En términos filosóficos, la soberanía surge como respuesta a la necesidad de justificar por qué un grupo de individuos obedece a un poder político. En palabras de Hans Kelsen, la soberanía es un “concepto relativo, vinculado a la supremacía normativa de un orden jurídico”. En otras palabras, la soberanía no se encuentra en un lugar físico, sino en la vigencia y supremacía de la constitución como norma fundante.

La soberanía puede entenderse como la facultad suprema de decisión política y jurídica dentro de un Estado, que implica autonomía frente a poderes externos y autoridad frente a los internos. Es, como señala Jean Bodin, el “poder absoluto y perpetuo de una república”, lo que inaugura su concepción moderna. Sin embargo, en el constitucionalismo contemporáneo, ya no puede reducirse a una visión centralista, sino que se reconoce en dimensiones jurídicas, políticas, sociales, culturales y humanas.

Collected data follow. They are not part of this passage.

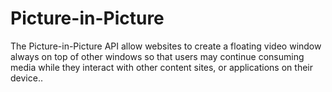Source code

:# Picture-in-Picture
The Picture-in-Picture API allow websites to create a floating video window always on top of other windows so that users may continue consuming media while they interact with other content sites, or applications on their device..
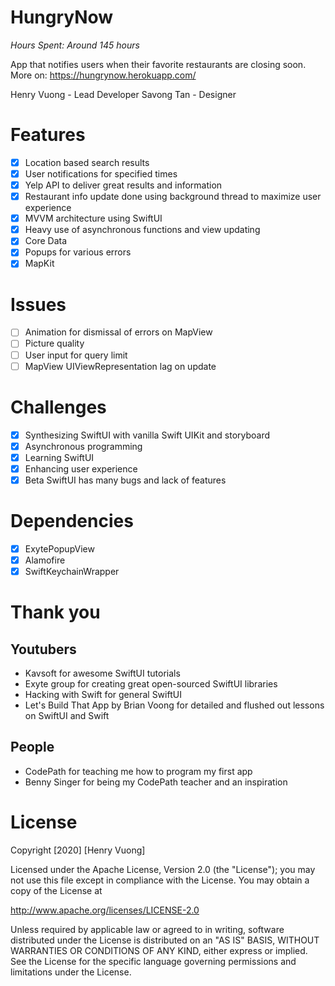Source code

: # HungryNow

*Hours Spent: Around 145 hours*

App that notifies users when their favorite restaurants are closing soon. More on:
https://hungrynow.herokuapp.com/

Henry Vuong - Lead Developer 
Savong Tan - Designer

# Features
- [x] Location based search results
- [x] User notifications for specified times
- [x] Yelp API to deliver great results and information
- [x] Restaurant info update done using background thread to maximize user experience
- [x] MVVM architecture using SwiftUI
- [x] Heavy use of asynchronous functions and view updating
- [x] Core Data
- [x] Popups for various errors
- [x] MapKit

# Issues
- [ ] Animation for dismissal of errors on MapView
- [ ] Picture quality
- [ ] User input for query limit
- [ ] MapView UIViewRepresentation lag on update

# Challenges
- [x] Synthesizing SwiftUI with vanilla Swift UIKit and storyboard
- [x] Asynchronous programming
- [x] Learning SwiftUI
- [x] Enhancing user experience
- [x] Beta SwiftUI has many bugs and lack of features

# Dependencies
- [x] ExytePopupView
- [x] Alamofire
- [x] SwiftKeychainWrapper

# Thank you

## Youtubers
- Kavsoft for awesome SwiftUI tutorials
- Exyte group for creating great open-sourced SwiftUI libraries
- Hacking with Swift for general SwiftUI
- Let's Build That App by Brian Voong for detailed and flushed out lessons on SwiftUI and Swift

## People
- CodePath for teaching me how to program my first app
- Benny Singer for being my CodePath teacher and an inspiration

# License
Copyright [2020] [Henry Vuong]

Licensed under the Apache License, Version 2.0 (the "License"); you may not use this file except in compliance with the License. You may obtain a copy of the License at

http://www.apache.org/licenses/LICENSE-2.0

Unless required by applicable law or agreed to in writing, software distributed under the License is distributed on an "AS IS" BASIS, WITHOUT WARRANTIES OR CONDITIONS OF ANY KIND, either express or implied. See the License for the specific language governing permissions and limitations under the License.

En el ámbito jurídico, la soberanía se refiere al poder normativo supremo que funda y organiza el orden constitucional. Para Hans Kelsen, la soberanía no es más que una construcción del derecho positivo: es el orden jurídico nacional que se afirma como supremo frente a otros. La Constitución, en este sentido, es la expresión más clara de la soberanía jurídica, ya que establece la validez de todas las normas.

En México, el artículo 39 de la Constitución Política de los Estados Unidos Mexicanos (CPEUM), señala que “la soberanía nacional reside esencial y originariamente en el pueblo”, lo que se traduce en una fórmula de legitimidad democrática, el pueblo, como titular del poder, funda el orden constitucional y lo refrenda mediante instituciones.

Políticamente, la soberanía significa la capacidad de decisión autónoma de un Estado frente a otros. Carl Schmitt, define como “el poder de decidir sobre el estado de excepción”, es decir, el poder último que demuestra quién tiene la autoridad real cuando las normas ordinarias se suspenden.

En un contexto democrático, la soberanía se desplaza del monarca al pueblo soberano, como plantean Sieyès y posteriormente el constitucionalismo moderno, la soberanía no es solo un poder de hecho, sino un poder que debe ejercerse dentro de marcos institucionales que garanticen representación, división de poderes y control.

La soberanía también tiene una dimensión social, que implica a la capacidad del pueblo de autodeterminarse colectivamente, lo cual rebasa lo estrictamente jurídico. Norberto Bobbio, señala que la soberanía en la democracia es inseparable de la participación ciudadana, ya que sin mecanismos que hagan efectiva la voz popular, la soberanía se reduce a una abstracción.

En el caso mexicano, la soberanía social se expresa en la participación en elecciones, consultas populares y, más ampliamente, en la construcción de consensos colectivos. No obstante, esta soberanía se debilita cuando prevalece el clientelismo o la apatía, como lo es en la práctica y ha sido señalado por los estudios de Ziccardi.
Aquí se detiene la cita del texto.